Jose Gomez-Marquez asks ‘So why can’t we use the orange one [older insulins]?’ I originally posted this as a long @juliaboss5 Twitter thread on 10/27/16; I’ve edited it here to improve readability.
To evaluate the use of newer vs. older insulins, you must factor in the social value added by newer, especially faster-acting, insulins. Within a strictly medical model, it’s possible to set up a trial where a person on an “orange one” insulin (e.g. NPH) follows a strict regimen of meals timed to peaks of insulin action and attains good A1c results. But it’s also important to consider the social model: how each insulin works in the real world, where T1Ds live among other people who are used to living with a pancreas that works on demand.
Modern work/school schedules and especially worker availability expectations do not mesh easily, if at all, with older insulin regimens. Our modern economy — at least as we experience that economy in the U.S. — constructs job performance expectations according to employers’ scheduling needs, not employees’ scheduling needs. Consider the following: your (older, orange line) insulin, dosed an hour or more prior, peaks at 2 p.m., and you must eat then to match the peak or else suffer a dangerous low. But you are a lawyer or PR agent; your most important client calls with a breaking crisis at 1:55. How will your client respond if you delay the call? Or you’re a grocery store clerk whose meal break time depends on the goodwill/discretion of a supervisor who doesn’t understand diabetes. How will your supervisor respond if you say you must eat immediately?

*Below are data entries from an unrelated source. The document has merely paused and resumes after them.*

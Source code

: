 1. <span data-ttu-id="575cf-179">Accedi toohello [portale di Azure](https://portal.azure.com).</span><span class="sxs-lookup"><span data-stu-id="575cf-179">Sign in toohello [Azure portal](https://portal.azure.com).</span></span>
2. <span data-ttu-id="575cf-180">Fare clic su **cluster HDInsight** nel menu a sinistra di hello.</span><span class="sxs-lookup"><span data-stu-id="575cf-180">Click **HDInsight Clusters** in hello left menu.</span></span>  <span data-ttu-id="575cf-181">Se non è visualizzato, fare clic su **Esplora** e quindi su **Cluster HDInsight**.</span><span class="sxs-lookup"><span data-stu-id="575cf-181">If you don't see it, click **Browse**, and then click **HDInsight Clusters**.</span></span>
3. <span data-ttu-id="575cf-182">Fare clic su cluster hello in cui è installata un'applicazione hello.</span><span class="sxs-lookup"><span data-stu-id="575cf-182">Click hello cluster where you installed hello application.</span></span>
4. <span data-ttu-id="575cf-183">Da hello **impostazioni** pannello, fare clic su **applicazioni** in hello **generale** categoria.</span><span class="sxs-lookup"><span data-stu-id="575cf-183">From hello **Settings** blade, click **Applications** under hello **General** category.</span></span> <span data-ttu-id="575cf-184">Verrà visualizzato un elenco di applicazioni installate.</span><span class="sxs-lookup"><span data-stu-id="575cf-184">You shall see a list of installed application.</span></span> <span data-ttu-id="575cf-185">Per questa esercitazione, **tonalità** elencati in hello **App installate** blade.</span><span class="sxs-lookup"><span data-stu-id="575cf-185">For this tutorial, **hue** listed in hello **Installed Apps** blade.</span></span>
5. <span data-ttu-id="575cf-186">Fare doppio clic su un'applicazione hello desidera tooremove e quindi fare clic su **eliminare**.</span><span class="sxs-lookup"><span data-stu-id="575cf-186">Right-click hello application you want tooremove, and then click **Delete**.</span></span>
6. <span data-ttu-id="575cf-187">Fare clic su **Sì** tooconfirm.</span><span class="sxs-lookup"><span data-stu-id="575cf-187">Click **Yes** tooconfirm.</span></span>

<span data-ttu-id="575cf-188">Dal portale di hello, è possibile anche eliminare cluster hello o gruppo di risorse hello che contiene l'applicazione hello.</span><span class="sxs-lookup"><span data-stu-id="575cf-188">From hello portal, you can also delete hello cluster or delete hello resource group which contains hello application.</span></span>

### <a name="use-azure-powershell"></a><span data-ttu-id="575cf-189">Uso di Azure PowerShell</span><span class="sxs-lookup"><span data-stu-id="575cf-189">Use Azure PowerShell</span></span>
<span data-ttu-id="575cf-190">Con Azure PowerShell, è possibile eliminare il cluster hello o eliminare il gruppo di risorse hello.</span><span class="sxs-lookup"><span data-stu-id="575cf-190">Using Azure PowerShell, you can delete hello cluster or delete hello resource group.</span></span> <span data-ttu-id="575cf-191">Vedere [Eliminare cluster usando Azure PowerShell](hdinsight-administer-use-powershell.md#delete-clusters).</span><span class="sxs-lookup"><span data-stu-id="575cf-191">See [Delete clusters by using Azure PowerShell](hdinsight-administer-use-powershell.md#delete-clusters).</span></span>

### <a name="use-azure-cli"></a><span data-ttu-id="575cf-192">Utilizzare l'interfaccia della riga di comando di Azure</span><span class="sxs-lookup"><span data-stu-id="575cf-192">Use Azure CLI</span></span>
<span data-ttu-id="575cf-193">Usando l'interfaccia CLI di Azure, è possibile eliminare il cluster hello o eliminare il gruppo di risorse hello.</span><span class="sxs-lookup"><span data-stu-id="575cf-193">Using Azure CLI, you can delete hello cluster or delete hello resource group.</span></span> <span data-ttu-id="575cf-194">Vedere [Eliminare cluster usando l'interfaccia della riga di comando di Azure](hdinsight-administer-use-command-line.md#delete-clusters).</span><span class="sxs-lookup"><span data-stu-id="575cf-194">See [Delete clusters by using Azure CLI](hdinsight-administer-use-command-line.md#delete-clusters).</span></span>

In theory, older insulins with big peaks could work in institutional settings (e.g. elder care) if meals were carefully scheduled accordingly. In practice, insulin operation varies considerably, so older insulins can lead to dangerous lows even in a predictable institutional context. Incrementally improved (your “blue line”) insulins allow T1Ds to function well in the real world while requesting fewer employer or school accommodations. On blue-line insulins, T1Ds and insulin-dependent T2Ds can more easily manage rigid or ever-changing employer/school schedules because modern basal insulin regimens (whether pump or MDI) have reduced/eliminated built-in peaks, and fast-acting insulins allow one to manage meals by dosing and then eating almost immediately.
Recall that U.S. T1Ds and T2Ds live in a world where an employee can be fired for treating a low on the job. Yes, that’s illegal, but it does happen; legal challenges can be costly and can affect future employment prospects. Lows, especially severe lows, can also be a crisis in a school setting. Many students with T1D attend schools where there is no school nurse, or only a part-time school nurse, and school staff in many U.S. states are not required or are otherwise restricted from giving emergency care (#glucagon) in case of severe hypoglycemia.
A return to older insulins would increase both risk and the social burden involved in negotiating accommodations with employers and schools. A return to older insulins would very likely lead to more on-the-job or at-school lows/highs, impacting performance and even potentially causing loss of life.
The social benefit of faster-acting “incrementally improved” insulins (blue) vs. older (orange) insulins is undeniable. The problem comes from framing the social benefit of newer insulins as a private value that people with diabetes should pay individually in the form of higher insulin prices. Incrementally improved insulins allow T1Ds and T2Ds to perform more effectively in the larger economy, reduce other costs (e.g. hospitalizations). “Newer insulin as private good” is especially problematic because those most likely to be on older insulins for cost reasons are precisely the people who have least control over their own schedules (e.g. shift workers, incarcerated, low-income elder care).
None of this social benefit argument is intended to validate the huge price increases for fast-acting insulins that we’ve seen in the U.S. Though the social value of those newer insulins does partly explain why insulin companies feel they can increase prices on new insulins without significantly impacting demand, these “new” insulins were in fact delivering the identical social benefit 10 years ago at a fraction of the price. Fast-acting, pump-compatible biosimilars, especially with lower prices, would obviously have comparable social value to current brand name options. But the social value explanation does, I hope, clarify why “just use the orange one” is not a real solution to the insulin pricing crisis.